__BRIEF__. Every entry in the data below needs to be repeated exactly.

__DATA SHOWN__.
= Beginning of Section =

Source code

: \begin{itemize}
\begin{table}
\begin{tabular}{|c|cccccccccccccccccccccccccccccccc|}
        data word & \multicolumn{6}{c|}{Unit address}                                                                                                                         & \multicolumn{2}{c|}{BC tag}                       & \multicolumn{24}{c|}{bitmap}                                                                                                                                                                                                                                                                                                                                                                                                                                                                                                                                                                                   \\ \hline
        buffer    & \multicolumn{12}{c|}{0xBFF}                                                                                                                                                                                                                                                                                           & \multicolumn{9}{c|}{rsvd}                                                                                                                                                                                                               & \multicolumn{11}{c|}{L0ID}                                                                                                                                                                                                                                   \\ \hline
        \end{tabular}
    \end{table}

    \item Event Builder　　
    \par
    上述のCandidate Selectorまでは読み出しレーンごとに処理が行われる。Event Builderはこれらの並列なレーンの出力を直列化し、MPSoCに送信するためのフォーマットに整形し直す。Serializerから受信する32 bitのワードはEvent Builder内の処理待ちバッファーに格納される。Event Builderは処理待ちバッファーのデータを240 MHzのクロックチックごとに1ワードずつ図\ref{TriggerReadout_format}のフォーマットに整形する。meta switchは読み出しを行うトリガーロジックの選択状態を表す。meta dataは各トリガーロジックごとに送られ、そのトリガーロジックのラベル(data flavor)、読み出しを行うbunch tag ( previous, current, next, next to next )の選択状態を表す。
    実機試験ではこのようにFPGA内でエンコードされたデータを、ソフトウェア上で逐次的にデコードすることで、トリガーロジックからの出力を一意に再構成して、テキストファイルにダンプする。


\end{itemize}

= End of Section =

__WORKED SOLUTION__.
Source code

: \begin{itemize}
\begin{table}
\begin{tabular}{|c|cccccccccccccccccccccccccccccccc|}
        data word & \multicolumn{6}{c|}{Unit address}                                                                                                                         & \multicolumn{2}{c|}{BC tag}                       & \multicolumn{24}{c|}{bitmap}                                                                                                                                                                                                                                                                                                                                                                                                                                                                                                                                                                                   \\ \hline
        buffer    & \multicolumn{12}{c|}{0xBFF}                                                                                                                                                                                                                                                                                           & \multicolumn{9}{c|}{rsvd}                                                                                                                                                                                                               & \multicolumn{11}{c|}{L0ID}                                                                                                                                                                                                                                   \\ \hline
        \end{tabular}
    \end{table}

    \item Event Builder　　
    \par
    上述のCandidate Selectorまでは読み出しレーンごとに処理が行われる。Event Builderはこれらの並列なレーンの出力を直列化し、MPSoCに送信するためのフォーマットに整形し直す。Serializerから受信する32 bitのワードはEvent Builder内の処理待ちバッファーに格納される。Event Builderは処理待ちバッファーのデータを240 MHzのクロックチックごとに1ワードずつ図\ref{TriggerReadout_format}のフォーマットに整形する。meta switchは読み出しを行うトリガーロジックの選択状態を表す。meta dataは各トリガーロジックごとに送られ、そのトリガーロジックのラベル(data flavor)、読み出しを行うbunch tag ( previous, current, next, next to next )の選択状態を表す。
    実機試験ではこのようにFPGA内でエンコードされたデータを、ソフトウェア上で逐次的にデコードすることで、トリガーロジックからの出力を一意に再構成して、テキストファイルにダンプする。


\end{itemize}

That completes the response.